TASK STATEMENT: Retype everything in the listing, leaving each line exactly as it is.

EXCERPTED DATA:

* * * * *

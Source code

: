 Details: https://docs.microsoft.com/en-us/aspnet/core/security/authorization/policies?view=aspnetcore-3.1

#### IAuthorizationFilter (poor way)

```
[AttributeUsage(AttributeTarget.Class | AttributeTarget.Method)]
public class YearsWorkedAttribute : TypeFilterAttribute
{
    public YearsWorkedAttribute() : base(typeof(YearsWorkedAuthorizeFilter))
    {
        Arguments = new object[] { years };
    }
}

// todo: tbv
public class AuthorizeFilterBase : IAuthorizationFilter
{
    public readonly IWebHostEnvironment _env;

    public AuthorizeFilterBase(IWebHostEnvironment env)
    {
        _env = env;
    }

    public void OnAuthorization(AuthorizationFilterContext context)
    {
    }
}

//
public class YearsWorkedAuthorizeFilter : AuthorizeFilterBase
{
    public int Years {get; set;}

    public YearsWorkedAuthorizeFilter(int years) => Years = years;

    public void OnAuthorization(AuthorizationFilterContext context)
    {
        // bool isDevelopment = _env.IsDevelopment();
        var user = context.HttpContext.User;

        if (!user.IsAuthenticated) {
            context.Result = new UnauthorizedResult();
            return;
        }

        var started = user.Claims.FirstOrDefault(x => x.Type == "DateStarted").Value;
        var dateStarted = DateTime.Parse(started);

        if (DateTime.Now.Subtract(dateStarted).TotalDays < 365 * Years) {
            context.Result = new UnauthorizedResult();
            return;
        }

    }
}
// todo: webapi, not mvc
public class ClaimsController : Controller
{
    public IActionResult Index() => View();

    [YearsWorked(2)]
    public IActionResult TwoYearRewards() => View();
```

* * * * *

RESULT:
Source code

: Details: https://docs.microsoft.com/en-us/aspnet/core/security/authorization/policies?view=aspnetcore-3.1

#### IAuthorizationFilter (poor way)

```
[AttributeUsage(AttributeTarget.Class | AttributeTarget.Method)]
public class YearsWorkedAttribute : TypeFilterAttribute
{
    public YearsWorkedAttribute() : base(typeof(YearsWorkedAuthorizeFilter))
    {
        Arguments = new object[] { years };
    }
}

// todo: tbv
public class AuthorizeFilterBase : IAuthorizationFilter
{
    public readonly IWebHostEnvironment _env;

    public AuthorizeFilterBase(IWebHostEnvironment env)
    {
        _env = env;
    }

    public void OnAuthorization(AuthorizationFilterContext context)
    {
    }
}

//
public class YearsWorkedAuthorizeFilter : AuthorizeFilterBase
{
    public int Years {get; set;}

    public YearsWorkedAuthorizeFilter(int years) => Years = years;

    public void OnAuthorization(AuthorizationFilterContext context)
    {
        // bool isDevelopment = _env.IsDevelopment();
        var user = context.HttpContext.User;

        if (!user.IsAuthenticated) {
            context.Result = new UnauthorizedResult();
            return;
        }

        var started = user.Claims.FirstOrDefault(x => x.Type == "DateStarted").Value;
        var dateStarted = DateTime.Parse(started);

        if (DateTime.Now.Subtract(dateStarted).TotalDays < 365 * Years) {
            context.Result = new UnauthorizedResult();
            return;
        }

    }
}
// todo: webapi, not mvc
public class ClaimsController : Controller
{
    public IActionResult Index() => View();

    [YearsWorked(2)]
    public IActionResult TwoYearRewards() => View();
```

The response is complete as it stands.